ML has a cousin, Guy, who has a large sheep farm in a village a few miles from us. She called him up and told him of our ideas, asked what he thought the options might be. It turned out that he had some ewes, along with their lambs, that weren’t working out for him. The ewes were tending to lamb too late in the season, and as a result their lambs were not of a weight yet whereby he could sell them at a profit. Would we want to come see them? We did.
Guy’s farm is in an idyllic setting, atop a hill with a view across the fields and forests in the valley below. Fields full of sheep surround the farmhouse, a large pond is home to shouting geese and flapping ducks. On the day we visited, two newly arrived pigs were pelting chaotically around the farm, playing hide-and-seek.
Not knowing what we were looking for, but trusting Guy, we agreed to buy the two ewes and three lambs that he suggested. We retreated to Guy’s farmhouse and drank whisky to toast the deal.
Two days later, Guy arrived, sheep in a trailer. We released them into the field and they ran, eating as they did, which is quite a skill. With grass aplenty, and an old pig house for shelter, they were content.

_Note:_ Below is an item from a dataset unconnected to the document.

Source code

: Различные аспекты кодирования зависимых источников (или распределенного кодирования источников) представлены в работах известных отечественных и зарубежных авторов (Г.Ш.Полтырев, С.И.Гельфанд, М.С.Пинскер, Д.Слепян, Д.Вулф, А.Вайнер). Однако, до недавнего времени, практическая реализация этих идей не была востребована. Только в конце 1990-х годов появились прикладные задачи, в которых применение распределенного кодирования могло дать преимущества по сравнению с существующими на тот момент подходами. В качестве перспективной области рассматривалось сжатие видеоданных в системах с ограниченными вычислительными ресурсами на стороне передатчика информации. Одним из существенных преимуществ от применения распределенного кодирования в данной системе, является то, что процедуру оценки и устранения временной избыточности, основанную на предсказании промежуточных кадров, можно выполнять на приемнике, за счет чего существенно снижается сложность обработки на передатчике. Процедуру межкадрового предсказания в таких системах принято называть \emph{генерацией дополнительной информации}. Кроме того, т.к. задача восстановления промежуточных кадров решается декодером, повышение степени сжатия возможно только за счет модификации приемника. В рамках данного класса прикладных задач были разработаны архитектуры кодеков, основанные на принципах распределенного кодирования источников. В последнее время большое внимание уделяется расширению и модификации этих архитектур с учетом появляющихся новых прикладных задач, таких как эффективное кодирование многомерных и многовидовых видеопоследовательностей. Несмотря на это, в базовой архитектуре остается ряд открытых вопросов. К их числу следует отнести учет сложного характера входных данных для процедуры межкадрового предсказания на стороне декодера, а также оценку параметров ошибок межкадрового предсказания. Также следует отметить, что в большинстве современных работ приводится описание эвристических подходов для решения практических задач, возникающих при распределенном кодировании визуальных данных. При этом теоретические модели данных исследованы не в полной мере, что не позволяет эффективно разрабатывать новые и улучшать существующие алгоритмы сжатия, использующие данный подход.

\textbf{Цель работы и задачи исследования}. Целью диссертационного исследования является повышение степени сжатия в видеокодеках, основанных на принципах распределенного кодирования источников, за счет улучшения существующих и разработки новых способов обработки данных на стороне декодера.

As we are going to eat at least two of these animals, we have not named them. Well, nearly not named them. The ‘queen’ sheep, who is the bravest and stamps her foot at me if I stray too close, has been named Eyebrows, as she has white markings over her eyes. The other ewe has been termed Non-Eyebrows, for obvious reasons. The lambs remain anonymous, as they are definitely for the pot, and are simply identified through the numbers on their ear tags – a legal requirement in France. None of this, however, prevents me from becoming attached to them. They are scared and brave, always hungry, incredibly destructive, curious, intelligent, and I spend more time with them than is sensible. We’ll forget about their final day. For now.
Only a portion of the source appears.